▶ **WHAT THE TASK REQUIRES**
Exact copies of the lines below are the goal; any images in them are dropped.

▶ **Source data**
***

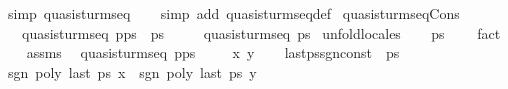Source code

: \begin{isabellebody}
\isanewline
{}\isamarkupfalse%
\ {\isacharbrackleft}simp{\isacharbrackright}{\isacharcolon}\ {\isachardoublequoteopen}{\isasymnot}quasi{\isacharunderscore}sturm{\isacharunderscore}seq\ {\isacharbrackleft}{\isacharbrackright}{\isachardoublequoteclose}%
\isadelimproof
\ %
\endisadelimproof
%
\isatagproof
{}\isamarkupfalse%
\ {\isacharparenleft}simp\ add{\isacharcolon}\ quasi{\isacharunderscore}sturm{\isacharunderscore}seq{\isacharunderscore}def{\isacharparenright}%
\endisatagproof
{\isafoldproof}%
%
\isadelimproof
%
\endisadelimproof
\isanewline
\isanewline
{}\isamarkupfalse%
\ quasi{\isacharunderscore}sturm{\isacharunderscore}seq{\isacharunderscore}Cons{\isacharcolon}\isanewline
\ \ \ {\isachardoublequoteopen}quasi{\isacharunderscore}sturm{\isacharunderscore}seq\ {\isacharparenleft}p{\isacharhash}ps{\isacharparenright}{\isachardoublequoteclose}\ \ {\isachardoublequoteopen}ps\ {\isasymnoteq}\ {\isacharbrackleft}{\isacharbrackright}{\isachardoublequoteclose}\isanewline
\ \ \ {\isachardoublequoteopen}quasi{\isacharunderscore}sturm{\isacharunderscore}seq\ ps{\isachardoublequoteclose}\isanewline
%
\isadelimproof
%
\endisadelimproof
%
\isatagproof
{}\isamarkupfalse%
\ {\isacharparenleft}unfold{\isacharunderscore}locales{\isacharparenright}\isanewline
\ \ \isamarkupfalse%
\ {\isachardoublequoteopen}ps\ {\isasymnoteq}\ {\isacharbrackleft}{\isacharbrackright}{\isachardoublequoteclose}\ \isamarkupfalse%
\ fact\isanewline
{}\isamarkupfalse%
\isanewline
\ \ \isamarkupfalse%
\ assms{\isacharparenleft}{}{\isacharparenright}\ \isamarkupfalse%
\ quasi{\isacharunderscore}sturm{\isacharunderscore}seq\ {\isachardoublequoteopen}p{\isacharhash}ps{\isachardoublequoteclose}\ \isacommand{{\isachardot}}\isamarkupfalse%
\isanewline
\ \ \isamarkupfalse%
\ x\ y\isanewline
\ \ \isamarkupfalse%
\ last{\isacharunderscore}ps{\isacharunderscore}sgn{\isacharunderscore}const\ \ {\isacharbackquoteopen}ps\ {\isasymnoteq}\ {\isacharbrackleft}{\isacharbrackright}{\isacharbackquoteclose}\ \isanewline
\ \ \ \ \ \ \isamarkupfalse%
\ {\isachardoublequoteopen}sgn\ {\isacharparenleft}poly\ {\isacharparenleft}last\ ps{\isacharparenright}\ x{\isacharparenright}\ {\isacharequal}\ sgn\ {\isacharparenleft}poly\ {\isacharparenleft}last\ ps{\isacharparenright}\ y{\isacharparenright}{\isachardoublequoteclose}\ \isamarkupfalse%

\end{isabellebody}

***

▶ **SOLVED EXERCISE**
Source code

: \begin{isabellebody}
\isanewline
{}\isamarkupfalse%
\ {\isacharbrackleft}simp{\isacharbrackright}{\isacharcolon}\ {\isachardoublequoteopen}{\isasymnot}quasi{\isacharunderscore}sturm{\isacharunderscore}seq\ {\isacharbrackleft}{\isacharbrackright}{\isachardoublequoteclose}%
\isadelimproof
\ %
\endisadelimproof
%
\isatagproof
{}\isamarkupfalse%
\ {\isacharparenleft}simp\ add{\isacharcolon}\ quasi{\isacharunderscore}sturm{\isacharunderscore}seq{\isacharunderscore}def{\isacharparenright}%
\endisatagproof
{\isafoldproof}%
%
\isadelimproof
%
\endisadelimproof
\isanewline
\isanewline
{}\isamarkupfalse%
\ quasi{\isacharunderscore}sturm{\isacharunderscore}seq{\isacharunderscore}Cons{\isacharcolon}\isanewline
\ \ \ {\isachardoublequoteopen}quasi{\isacharunderscore}sturm{\isacharunderscore}seq\ {\isacharparenleft}p{\isacharhash}ps{\isacharparenright}{\isachardoublequoteclose}\ \ {\isachardoublequoteopen}ps\ {\isasymnoteq}\ {\isacharbrackleft}{\isacharbrackright}{\isachardoublequoteclose}\isanewline
\ \ \ {\isachardoublequoteopen}quasi{\isacharunderscore}sturm{\isacharunderscore}seq\ ps{\isachardoublequoteclose}\isanewline
%
\isadelimproof
%
\endisadelimproof
%
\isatagproof
{}\isamarkupfalse%
\ {\isacharparenleft}unfold{\isacharunderscore}locales{\isacharparenright}\isanewline
\ \ \isamarkupfalse%
\ {\isachardoublequoteopen}ps\ {\isasymnoteq}\ {\isacharbrackleft}{\isacharbrackright}{\isachardoublequoteclose}\ \isamarkupfalse%
\ fact\isanewline
{}\isamarkupfalse%
\isanewline
\ \ \isamarkupfalse%
\ assms{\isacharparenleft}{}{\isacharparenright}\ \isamarkupfalse%
\ quasi{\isacharunderscore}sturm{\isacharunderscore}seq\ {\isachardoublequoteopen}p{\isacharhash}ps{\isachardoublequoteclose}\ \isacommand{{\isachardot}}\isamarkupfalse%
\isanewline
\ \ \isamarkupfalse%
\ x\ y\isanewline
\ \ \isamarkupfalse%
\ last{\isacharunderscore}ps{\isacharunderscore}sgn{\isacharunderscore}const\ \ {\isacharbackquoteopen}ps\ {\isasymnoteq}\ {\isacharbrackleft}{\isacharbrackright}{\isacharbackquoteclose}\ \isanewline
\ \ \ \ \ \ \isamarkupfalse%
\ {\isachardoublequoteopen}sgn\ {\isacharparenleft}poly\ {\isacharparenleft}last\ ps{\isacharparenright}\ x{\isacharparenright}\ {\isacharequal}\ sgn\ {\isacharparenleft}poly\ {\isacharparenleft}last\ ps{\isacharparenright}\ y{\isacharparenright}{\isachardoublequoteclose}\ \isamarkupfalse%

\end{isabellebody}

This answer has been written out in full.